■ Task statement ■
Print exactly the lines from the one containing "in design because" through the last line of the listing, both included.
(Beginning of Given data)
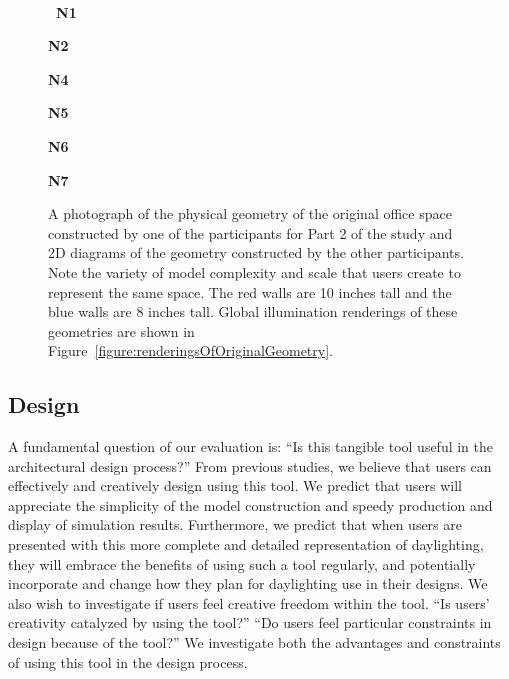 \documentclass[review]{vgtc}                 %
\begin{document}
\begin{figure}[t]
\vspace{0.78in}
\\
\begin{minipage}{1.92in}{\bf ~N1}\end{minipage}
\begin{minipage}{0.95in}{\bf N2}\end{minipage}
\begin{minipage}{0.95in}{\bf N4}\end{minipage}
\begin{minipage}{0.95in}{\bf N5}\end{minipage}
\begin{minipage}{0.95in}{\bf N6}\end{minipage}
\begin{minipage}{0.95in}{\bf N7}\end{minipage}\vspace{-0.0in}%
  \caption{
  \label{figure:original_designs}
A photograph of the physical geometry of the original office space
constructed by one of the participants for Part 2 of the study and 2D
diagrams of the geometry constructed by the other participants.  Note
the variety of model complexity and scale that users create to
represent the same space.  The red walls are 10 inches tall and the
blue walls are 8 inches tall.  Global illumination renderings of these
geometries are shown in
Figure~\ref{figure:renderingsOfOriginalGeometry}.
}
\end{figure}



\subsection{Design}

A fundamental question of our evaluation is: ``Is this tangible tool
useful in the architectural design process?''  From previous studies,
we believe that users can effectively and creatively design using this
tool.  We predict that users will appreciate the simplicity of the
model construction and speedy production and display of simulation
results.  Furthermore, we predict that when users are presented with
this more complete and detailed representation of daylighting, they
will embrace the benefits of using such a tool regularly, and
potentially incorporate and change how they plan for daylighting use
in their designs.  We also wish to investigate if users feel creative
freedom within the tool.  ``Is users' creativity catalyzed by using
the tool?''  ``Do users feel particular constraints in design because
of the tool?''  We investigate both the advantages and constraints of
using this tool in the design process.
\end{document}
(End of Given data)
■ Result of the exercise ■
the tool?''  ``Do users feel particular constraints in design because
of the tool?''  We investigate both the advantages and constraints of
using this tool in the design process.
\end{document}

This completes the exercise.